4. It was also stated that when the defendants tried to put up a fence, the plaintiff questioned their action, to which the 1st defendant without disputing the plaintiff's right and title stated that they would take the suit property on lease. Since no lease agreement was executed and the matter sought to be dragged, the plaintiff filed WP No. 5430 of 1989 before this Court wherein, for the first time, the defendants 1 and 2 disputed the plaintiff's right and title to the suit property and as disputed questions of fact involved, the said writ petition was dismissed by this Court observing that the plaintiff has to approach the civil Court for appropriate remedies.

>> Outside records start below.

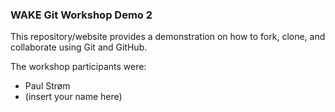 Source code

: ### WAKE Git Workshop Demo 2

This repository/website provides a demonstration on how to fork, clone, and collaborate using Git and GitHub.

The workshop participants were:

* Paul Strøm
* (insert your name here)
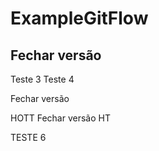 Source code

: # ExampleGitFlow

Fechar versão
---------------------------
Teste 3
Teste 4

Fechar versão

HOTT
Fechar versão  HT

TESTE 6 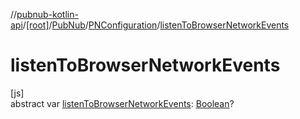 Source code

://[pubnub-kotlin-api](../../../../index.md)/[[root]](../../index.md)/[PubNub](../index.md)/[PNConfiguration](index.md)/[listenToBrowserNetworkEvents](listen-to-browser-network-events.md)

# listenToBrowserNetworkEvents

[js]\
abstract var [listenToBrowserNetworkEvents](listen-to-browser-network-events.md): [Boolean](https://kotlinlang.org/api/latest/jvm/stdlib/kotlin-stdlib/kotlin/-boolean/index.html)?
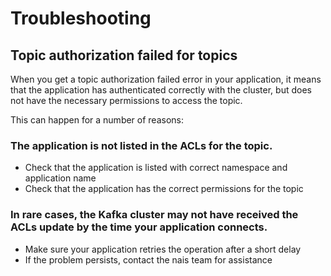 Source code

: # Troubleshooting

## Topic authorization failed for topics

When you get a topic authorization failed error in your application, it means that the application has authenticated correctly with the cluster, but does not have the necessary permissions to access the topic.

This can happen for a number of reasons:

### The application is not listed in the ACLs for the topic.

* Check that the application is listed with correct namespace and application name
* Check that the application has the correct permissions for the topic

### In rare cases, the Kafka cluster may not have received the ACLs update by the time your application connects.

* Make sure your application retries the operation after a short delay
* If the problem persists, contact the nais team for assistance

Thereafter, after issuing statutory notice under Section 80 CPC, the plaintiff filed the present suit for declaration of title and recovery of possession, mesne profits and other reliefs.

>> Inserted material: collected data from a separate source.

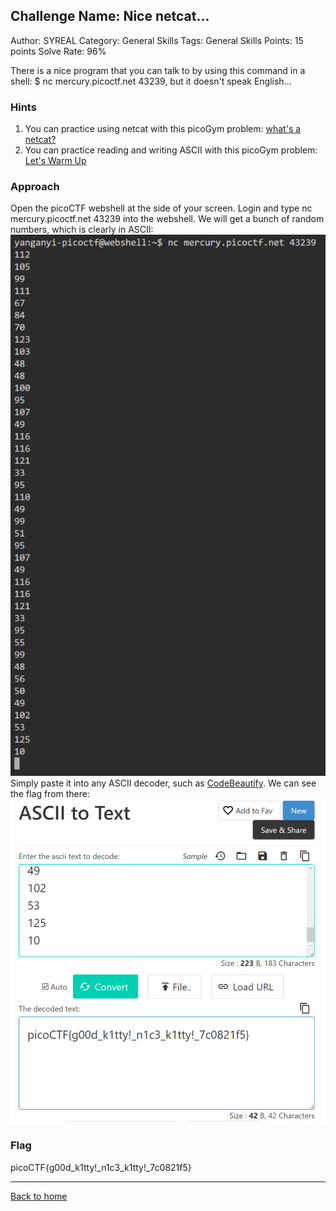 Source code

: ## Challenge Name: Nice netcat...
Author: SYREAL
Category: General Skills
Tags: General Skills
Points: 15 points
Solve Rate: 96%

There is a nice program that you can talk to by using this command in a shell: $ nc mercury.picoctf.net 43239, but it doesn't speak English...

### Hints
1. You can practice using netcat with this picoGym problem: [what's a netcat?](https://play.picoctf.org/practice/challenge/34)
2. You can practice reading and writing ASCII with this picoGym problem: [Let's Warm Up](https://play.picoctf.org/practice/challenge/22)

### Approach
Open the picoCTF webshell at the side of your screen.
Login and type nc mercury.picoctf.net 43239 into the webshell.
We will get a bunch of random numbers, which is clearly in ASCII:
![image1](Nice-netcat_files/image1.png?raw=true "image1")
Simply paste it into any ASCII decoder, such as [CodeBeautify](https://codebeautify.org/ascii-to-text).
We can see the flag from there:
![image2](Nice-netcat_files/image2.png?raw=true "image2")

### Flag
picoCTF{g00d_k1tty!_n1c3_k1tty!_7c0821f5}

---
[Back to home](https://github.com/yanganyi/writeup-picogym) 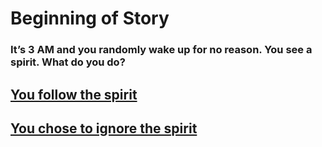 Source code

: # Beginning of Story
### **It’s 3 AM and you randomly wake up for no reason. You see a spirit. What do you do?**

## [You follow the spirit](situations-md/if-follow.md)
## [You chose to ignore the spirit](situations-md/if-ignore.md) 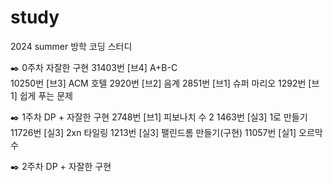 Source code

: # study
2024 summer 방학 코딩 스터디

✒️ 0주차 자잘한 구현
31403번 [브4] A+B-C   
10250번 [브3] ACM 호텔 
2920번  [브2] 음계
2851번  [브1] 슈퍼 마리오 
1292번  [브1] 쉽게 푸는 문제 

✒️ 1주차 DP + 자잘한 구현 
2748번  [브1] 피보나치 수 2 
1463번  [실3] 1로 만들기 
11726번 [실3] 2xn 타일링 
1213번  [실3] 팰린드롬 만들기(구현)
11057번 [실1] 오르막 수 

✒️ 2주차 DP + 자잘한 구현 

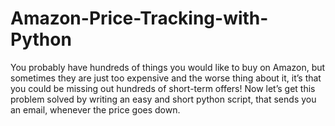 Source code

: # Amazon-Price-Tracking-with-Python
You probably have hundreds of things you would like to buy on Amazon, but sometimes they are just too expensive and the worse thing about it, it’s that you could be missing out hundreds of short-term offers! Now let’s get this problem solved by writing an easy and short python script, that sends you an email, whenever the price goes down.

5. The suit was contested by the State Military Estates Officer, Government of India, at Secunderabad-2nd defendant by filing the written statement stating that the plaintiff is not the owner and pattadar of the suit property, but the Government of India, Ministry of Defence is the absolute owner. That originally the suit property belonged to Nizam Government stationed its own armed forces in the suit property and was used by the armed forces of erstwhile Nizam Government. That after the integration of State of Hyderabad with Indian Union, all lands held by the armed forces under the Nizam Government including the suit property was taken over by the Indian Army, Ministry of Defence, vide their letter dated 11-3-1957. That mutation was not affected in spite of repeated requests by the defence authorities and taking advantage of the same, the plaintiff made a false claim. It was further stated that the land in Survey Nos. 33/2 and 33/3 belongs to the plaintiff and it was acquired and compensation paid. That due to mistake, a letter was addressed requesting the plaintiff to lease out the suit property, though the plaintiff has no right over the suit property. That the defendant is in rightful possession of the property and there are no merits in the plaintiffs suit.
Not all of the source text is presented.